Yang terpenting, kini Bidadari Bunga Seribu lebih sadar dari siapa pun, kecuali ada kesempatan besar, ia tak mungkin melangkah ke tingkat Bintang Pecah. Karena itu ia semakin menjaga kecantikannya.

Jiang Chu bilang jiwanya jelek, tapi itu juga semacam pengakuan atas kecantikannya, jadi ia tak marah. Namun ucapan Chu Shishi benar-benar menusuk hatinya.

Sekejap, mata Bidadari Bunga Seribu menyala dengan niat membunuh yang dingin dan sinis.

“Gadis licik, apakah kau kira Nenek Lou bisa melindungimu?” Meski takut sedikit pada Nenek Lou, kini Chu Shishi yang memulai, telah melanggar aturan. Bahkan jika ia membunuh Chu Shishi, tak takut orang lain berkata apa.

“Kenapa harus dilindungi nenek? Tante Hua, jika punya kemampuan, tunjukkan saja,” alis terangkat, Chu Shishi membalas dengan tawa dingin. Seperti yang dikatakannya, sejak datang, ia tak takut pada Bidadari Bunga Seribu. Ancaman begitu tak berarti.

“Tenang, aku tak akan membunuhmu, hanya akan merusak kecantikanmu yang mempesona, biar lihat apakah kekasihmu masih mau padamu.”

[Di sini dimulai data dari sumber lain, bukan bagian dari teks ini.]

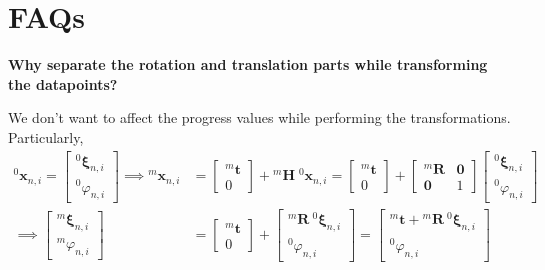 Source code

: \section{FAQs}\label{sec:faq}

\textbf{Why separate the rotation and translation parts while transforming the datapoints?}

We don't want to affect the progress values while performing the transformations.
Particularly,
\begin{equation}
    \begin{aligned}
        {}^{0}\boldsymbol{x}_{n, i}
        =
        \begin{bmatrix}
            {}^{0}\boldsymbol{\xi}_{n, i} \\
            {}^{0}\varphi_{n, i}
        \end{bmatrix}
        \implies
        {}^{m}\boldsymbol{x}_{n, i}
         & =
        \begin{bmatrix}
            {}^{m}\boldsymbol{t} \\
            0
        \end{bmatrix}
        +
        {}^{m}\boldsymbol{H} \; {}^{0}\boldsymbol{x}_{n, i}
        =
        \begin{bmatrix}
            {}^{m}\boldsymbol{t} \\
            0
        \end{bmatrix}
        +
        \begin{bmatrix}
            {}^{m}\boldsymbol{R} & \boldsymbol{0} \\
            \boldsymbol{0}       & 1
        \end{bmatrix}
        \begin{bmatrix}
            {}^{0}\boldsymbol{\xi}_{n, i} \\
            {}^{0}\varphi_{n, i}
        \end{bmatrix}
        \\
        \implies
        \begin{bmatrix}
            {}^{m}\boldsymbol{\xi}_{n, i} \\
            {}^{m}\varphi_{n, i}
        \end{bmatrix}
         & =
        \begin{bmatrix}
            {}^{m}\boldsymbol{t} \\
            0
        \end{bmatrix}
        +
        \begin{bmatrix}
            {}^{m}\boldsymbol{R} \ {}^{0}\boldsymbol{\xi}_{n, i} \\
            {}^{0}\varphi_{n, i}
        \end{bmatrix}
        =
        \begin{bmatrix}
            {}^{m}\boldsymbol{t} + {}^{m}\boldsymbol{R} \ {}^{0}\boldsymbol{\xi}_{n, i} \\
            {}^{0}\varphi_{n, i}
        \end{bmatrix}
    \end{aligned}
\end{equation}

Bagi seorang wanita, wajah yang dirusak seringkali lebih mengerikan daripada kematian.

“Serang!”

Sekejap tangan berbalik, lautan bunga seketika hidup, di bawah kendali Bidadari Bunga Seribu, bunga-bunga yang beterbangan dan daun-daun yang berguguran bisa melukai. Awalnya ia hanya menguji dengan ringan, kini setelah marah, Bidadari Bunga Seribu menyerang tanpa ampun, kekuatan puncak Rong Xing pun langsung terpancar.

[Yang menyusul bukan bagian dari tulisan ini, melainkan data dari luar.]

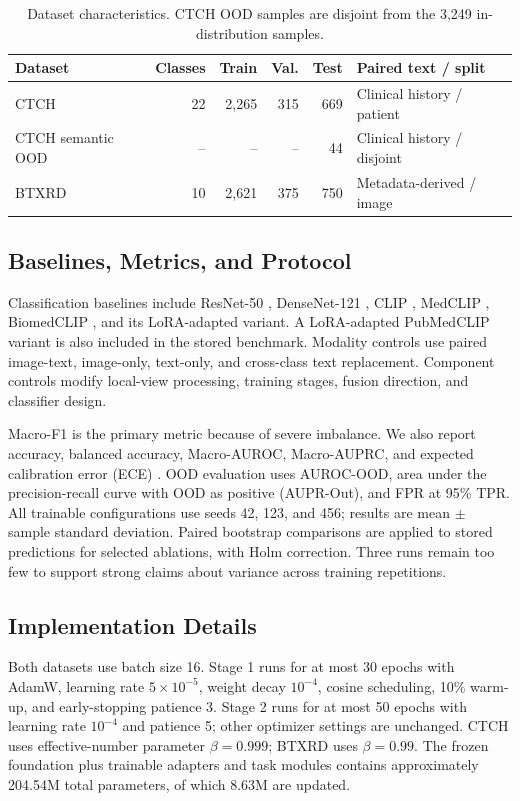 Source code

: \documentclass[runningheads]{llncs}
\begin{document}
\begin{table}[t]
\caption{Dataset characteristics. CTCH OOD samples are disjoint from the 3,249 in-distribution samples.}
\label{tab:data}
\centering
\small
\begin{tabular}{lrrrrl}
\toprule
Dataset & Classes & Train & Val. & Test & Paired text / split \\
\midrule
CTCH & 22 & 2,265 & 315 & 669 & Clinical history / patient \\
CTCH semantic OOD & -- & -- & -- & 44 & Clinical history / disjoint \\
BTXRD & 10 & 2,621 & 375 & 750 & Metadata-derived / image \\
\bottomrule
\end{tabular}
\end{table}

\subsection{Baselines, Metrics, and Protocol}

Classification baselines include ResNet-50 \cite{ResNet}, DenseNet-121 \cite{DenseNet}, CLIP \cite{CLIP}, MedCLIP \cite{MedCLIP}, BiomedCLIP \cite{BiomedCLIP}, and its LoRA-adapted variant. A LoRA-adapted PubMedCLIP variant is also included in the stored benchmark. Modality controls use paired image-text, image-only, text-only, and cross-class text replacement. Component controls modify local-view processing, training stages, fusion direction, and classifier design.

Macro-F1 is the primary metric because of severe imbalance. We also report accuracy, balanced accuracy, Macro-AUROC, Macro-AUPRC, and expected calibration error (ECE) \cite{Guo2017Calibration}. OOD evaluation uses AUROC-OOD, area under the precision-recall curve with OOD as positive (AUPR-Out), and FPR at 95\% TPR. All trainable configurations use seeds 42, 123, and 456; results are mean $\pm$ sample standard deviation. Paired bootstrap comparisons are applied to stored predictions for selected ablations, with Holm correction. Three runs remain too few to support strong claims about variance across training repetitions.

\subsection{Implementation Details}

Both datasets use batch size 16. Stage 1 runs for at most 30 epochs with AdamW, learning rate $5\times10^{-5}$, weight decay $10^{-4}$, cosine scheduling, 10\% warm-up, and early-stopping patience 3. Stage 2 runs for at most 50 epochs with learning rate $10^{-4}$ and patience 5; other optimizer settings are unchanged. CTCH uses effective-number parameter $\beta=0.999$; BTXRD uses $\beta=0.99$. The frozen foundation plus trainable adapters and task modules contains approximately 204.54M total parameters, of which 8.63M are updated.
\end{document}
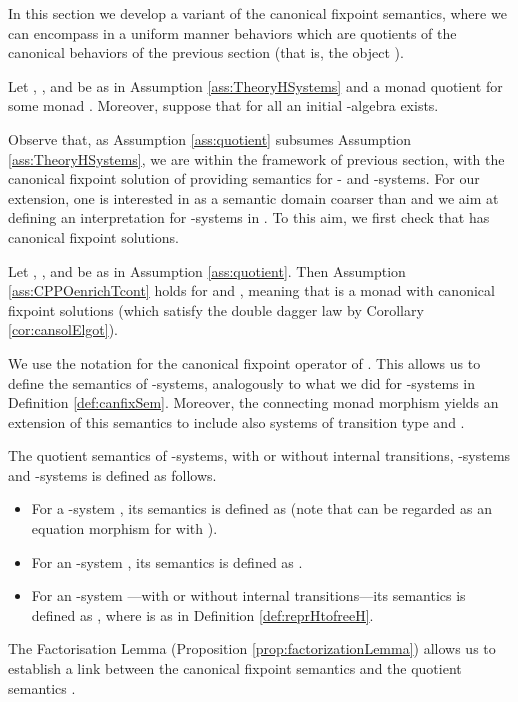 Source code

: \documentclass[oribibl,envcountsame,envcountsect,runningheads]{llncs}
\renewcommand{\>}{\rangle}
\begin{document}
In this section we develop a variant of the canonical fixpoint semantics, where we can encompass in a uniform manner behaviors which are quotients of the canonical behaviors of the previous section (that is, the object ).
\begin{assumption}\label{ass:quotient} Let , ,  and  be as in Assumption \ref{ass:TheoryHSystems} and  a monad quotient for some monad . Moreover, suppose that for all  an initial -algebra exists.
\end{assumption}
Observe that, as Assumption \ref{ass:quotient} subsumes Assumption \ref{ass:TheoryHSystems}, we are within the framework of previous section, with the canonical fixpoint solution of  providing semantics for - and -systems. For our extension, one is interested in  as a semantic domain coarser than  and we aim at defining an interpretation for -systems in . To this aim, we first check that  has canonical fixpoint solutions.
\newcommand{\propQElgot}{Let , ,  and  be as in Assumption \ref{ass:quotient}. Then Assumption \ref{ass:CPPOenrichTcont} holds for  and , meaning that  is a monad with canonical fixpoint solutions (which satisfy the double dagger law by Corollary \ref{cor:cansolElgot}).}
\begin{proposition}\label{prop:QElgot}
\propQElgot
\end{proposition}
We use the notation  for the canonical fixpoint operator of . This allows us to define the semantics of -systems, analogously to what we did for -systems in Definition \ref{def:canfixSem}. Moreover, the connecting monad morphism  yields an extension of this semantics to include also systems of transition type  and .
\begin{definition} \label{def:quotSem}
The quotient semantics of -systems, with or without internal transitions, -systems and -systems is defined as follows.
\begin{itemize}
  \item For a -system , its semantics  is defined as  (note that  can be regarded as an equation morphism for  with ).
\item For an -system , its semantics  is defined as .
\item For an -system ---with or without internal transitions---its semantics  is defined as , where  is as in Definition \ref{def:reprHtofreeH}.
\end{itemize}
\end{definition}
The Factorisation Lemma (Proposition \ref{prop:factorizationLemma}) allows us to establish a link between the canonical fixpoint semantics  and the quotient semantics .
\end{document}
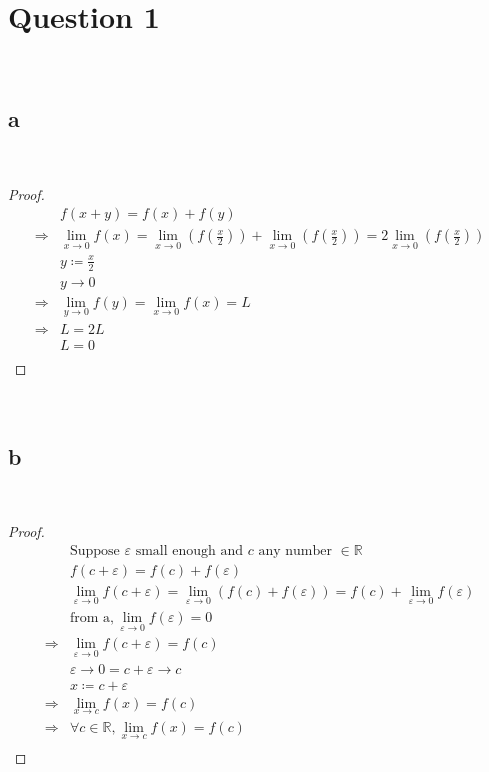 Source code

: \documentclass{article}
\begin{document}
\section*{Question 1}

~

\subsection*{a}

~

\begin{proof}
    \begin{align*}
        &f(x+y)=f(x)+f(y)\\
        \Rightarrow&\lim_{x\to0}f(x)=\lim_{x\to0}\left(f\left(\frac{x}{2}\right)\right)+\lim_{x\to0}\left(f\left(\frac{x}{2}\right)\right)=2\lim_{x\to0}\left(f\left(\frac{x}{2}\right)\right)\\
        &y\coloneqq \frac{x}{2}\\
        &y\to0\\
        \Rightarrow&\lim_{y\to0}f(y)=\lim_{x\to0}f(x)=L\\
        \Rightarrow&L=2L\\
        &L=0\\
    \end{align*}
\end{proof}

~

\subsection*{b}

~

\begin{proof}
    \begin{align*}
        &\text{Suppose }\varepsilon \text{ small enough}\text{ and }c\text{ any number }\in \mathbb{R}\\
        &f(c+\varepsilon)=f(c)+f(\varepsilon)\\
        &\lim_{\varepsilon\to0}f(c+\varepsilon)=\lim_{\varepsilon\to0}(f(c)+f(\varepsilon))=f(c)+\lim_{\varepsilon\to0}f(\varepsilon)\\
        &\text{from a},\lim_{\varepsilon\to0}f(\varepsilon)=0\\
        \Rightarrow&\lim_{\varepsilon\to0}f(c+\varepsilon)=f(c)\\
        &\varepsilon\to0=c+\varepsilon\to c\\
        &x\coloneqq c+\varepsilon\\
        \Rightarrow&\lim_{x\to c}f(x)=f(c)\\
        \Rightarrow&\forall c\in\mathbb{R},\lim_{x\to c}f(x)=f(c)\\
    \end{align*}
\end{proof}
\end{document}

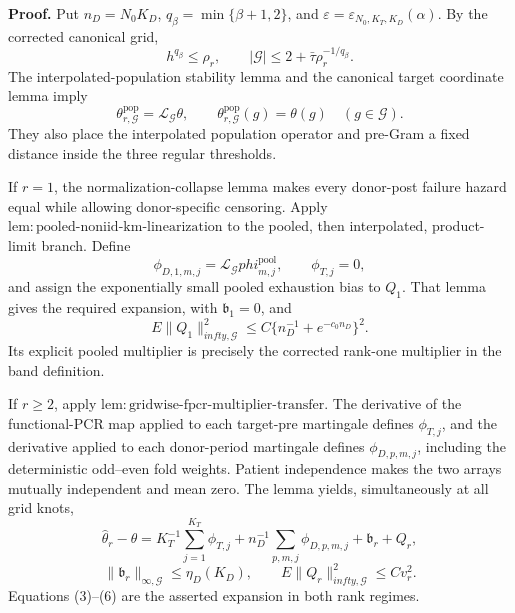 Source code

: \textbf{Proof.}
Put \(n_D=N_0K_D\), \(q_\beta=\min\{\beta+1,2\}\), and
\(\varepsilon=\varepsilon_{N_0,K_T,K_D}(\alpha)\).  By the corrected
canonical grid,
\[
 h^{q_\beta}\le\rho_r,
 \qquad |\mathcal G|\le2+\bar\tau\rho_r^{-1/q_\beta}.       \tag{1}
\]
The interpolated-population stability lemma and the canonical target
coordinate lemma imply
\[
 \theta^{\mathrm{pop}}_{r,\mathcal G}
 =\mathcal L_{\mathcal G}\theta,
 \qquad
 \theta^{\mathrm{pop}}_{r,\mathcal G}(g)=\theta(g)
 \quad(g\in\mathcal G).                                    \tag{2}
\]
They also place the interpolated population operator and pre-Gram a fixed
distance inside the three regular thresholds.

If \(r=1\), the normalization-collapse lemma makes every donor-post failure
hazard equal while allowing donor-specific censoring.  Apply
\(\mathrm{lem:pooled\mbox{-}noniid\mbox{-}km\mbox{-}linearization}\) to the
pooled, then interpolated, product-limit branch.  Define
\[
 \phi_{D,1,m,j}=\mathcal L_{\mathcal G}phi_{m,j}^{\mathrm{pool}},
 \qquad \phi_{T,j}=0,                                      \tag{3}
\]
and assign the exponentially small pooled exhaustion bias to \(Q_1\).
That lemma gives the required expansion, with \(\mathfrak b_1=0\), and
\[
 E\|Q_1\|_{infty,\mathcal G}^2
 \le C\{n_D^{-1}+e^{-c_0n_D}\}^2.                         \tag{4}
\]
Its explicit pooled multiplier is precisely the corrected rank-one
multiplier in the band definition.

If \(r\ge2\), apply
\(\mathrm{lem:gridwise\mbox{-}fpcr\mbox{-}multiplier\mbox{-}transfer}\).
The derivative of the functional-PCR map applied to each target-pre
martingale defines \(\phi_{T,j}\), and the derivative applied to each
donor-period martingale defines \(\phi_{D,p,m,j}\), including the
deterministic odd--even fold weights.  Patient independence makes the two
arrays mutually independent and mean zero.  The lemma yields, simultaneously
at all grid knots,
\[
 \widehat\theta_r-\theta
 =K_T^{-1}\sum_{j=1}^{K_T}\phi_{T,j}
  +n_D^{-1}\sum_{p,m,j}\phi_{D,p,m,j}
  +\mathfrak b_r+Q_r,                                      \tag{5}
\]
\[
 \|\mathfrak b_r\|_{\infty,\mathcal G}\le\eta_D(K_D),
 \qquad E\|Q_r\|_{infty,\mathcal G}^2\le Cv_r^2.         \tag{6}
\]
Equations (3)--(6) are the asserted expansion in both rank regimes.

Ini adalah dunia bunga, lautan bunga yang menjadi milik Bidadari Bunga Seribu.

Di luar sini, mungkin kekuatannya tidak terlalu hebat, tapi di lautan bunga ini, di bawah tingkat Bintang Pecah, jarang ada yang bisa mengalahkannya.

Bahkan Jiang Chu yang kuat juga merasakan tekanan besar.

Halaman (2/3)

Jika bertarung satu lawan satu, Jiang Chu tidak yakin bisa menandingi Bidadari Bunga Seribu. Namun ini bukan pertandingan biasa, jadi tak perlu bertarung sendiri.

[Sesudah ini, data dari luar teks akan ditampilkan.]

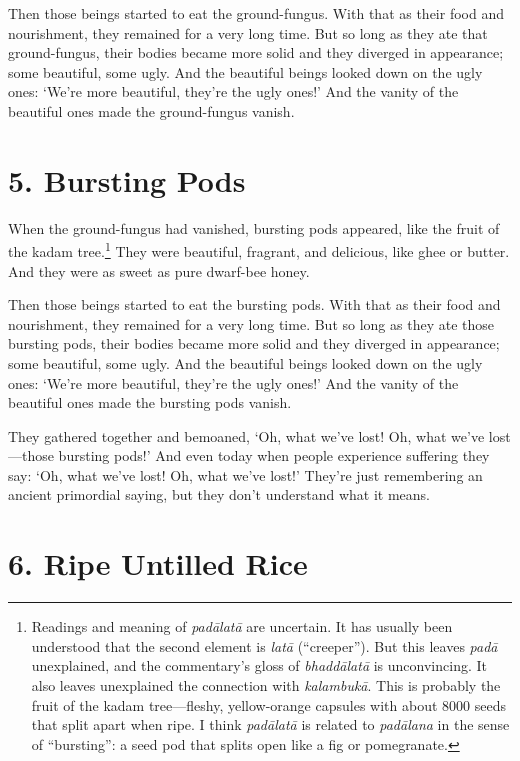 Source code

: \documentclass[12pt,openany]{book}%
\begin{document}
Then those beings started to eat the ground-fungus. With that as their food and nourishment, they remained for a very long time. But so long as they ate that ground-fungus, their bodies became more solid and they diverged in appearance; some beautiful, some ugly. And the beautiful beings looked down on the ugly ones: ‘We’re more beautiful, they’re the ugly ones!’ And the vanity of the beautiful ones made the ground-fungus vanish. 

\section*{5. Bursting Pods }

When the ground-fungus had vanished, bursting pods appeared, like the fruit of the kadam tree.\footnote{Readings and meaning of \textit{\textsanskrit{padālatā}} are uncertain. It has usually been understood that the second element is \textit{\textsanskrit{latā}} (“creeper”). But this leaves \textit{\textsanskrit{padā}} unexplained, and the commentary’s gloss of \textit{\textsanskrit{bhaddālatā}} is unconvincing. It also leaves unexplained the connection with \textit{\textsanskrit{kalambukā}}. This is probably the fruit of the kadam tree—fleshy, yellow-orange capsules with about 8000 seeds that split apart when ripe. I think \textit{\textsanskrit{padālatā}} is related to \textit{\textsanskrit{padālana}} in the sense of “bursting”: a seed pod that splits open like a fig or pomegranate. } They were beautiful, fragrant, and delicious, like ghee or butter. And they were as sweet as pure dwarf-bee honey. 

Then those beings started to eat the bursting pods. With that as their food and nourishment, they remained for a very long time. But so long as they ate those bursting pods, their bodies became more solid and they diverged in appearance; some beautiful, some ugly. And the beautiful beings looked down on the ugly ones: ‘We’re more beautiful, they’re the ugly ones!’ And the vanity of the beautiful ones made the bursting pods vanish. 

They gathered together and bemoaned, ‘Oh, what we’ve lost! Oh, what we’ve lost—those bursting pods!’ And even today when people experience suffering they say: ‘Oh, what we’ve lost! Oh, what we’ve lost!’ They’re just remembering an ancient primordial saying, but they don’t understand what it means. 

\section*{6. Ripe Untilled Rice }
\end{document}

Dalam beberapa tarikan napas, Huang Yan dan Bi Jialiang yang sebelumnya menjaga formasi langsung bergerak.

“Cap Raja Terang, teguh seperti gunung.”

Mengangkat tangan ke langit, stabil seperti gunung, dengan satu tangan membentuk Cap Raja Terang, Huang Yan menahan semua serangan. Dengan tingkatnya sekarang, di bawah tingkat Bintang Pecah, hampir mustahil untuk merusak pertahanannya.

Serangan ini segera melumpuhkan serangan mengerikan Bidadari Bunga Seribu. Memanfaatkan kesempatan itu, pedang Jiang Chu melesat seperti kilat, mengeluarkan jurus Pedang Merebut Nyawa, tanpa peduli pertahanan, dengan intensitas maksimal.

Sebenarnya, bukan hanya Jiang Chu, Chu Shishi dan Bi Jialiang juga mengabaikan pertahanan, menyerang habis-habisan, melancarkan serangan paling mengerikan secara bersamaan.

Chu Shishi memang begitu, tapi Jiang Chu dan Bi Jialiang sangat percaya pada Huang Yan. Selama Huang Yan ada, tak peduli sekuat apa serangan musuh, mereka tak perlu mengalihkan energi untuk bertahan.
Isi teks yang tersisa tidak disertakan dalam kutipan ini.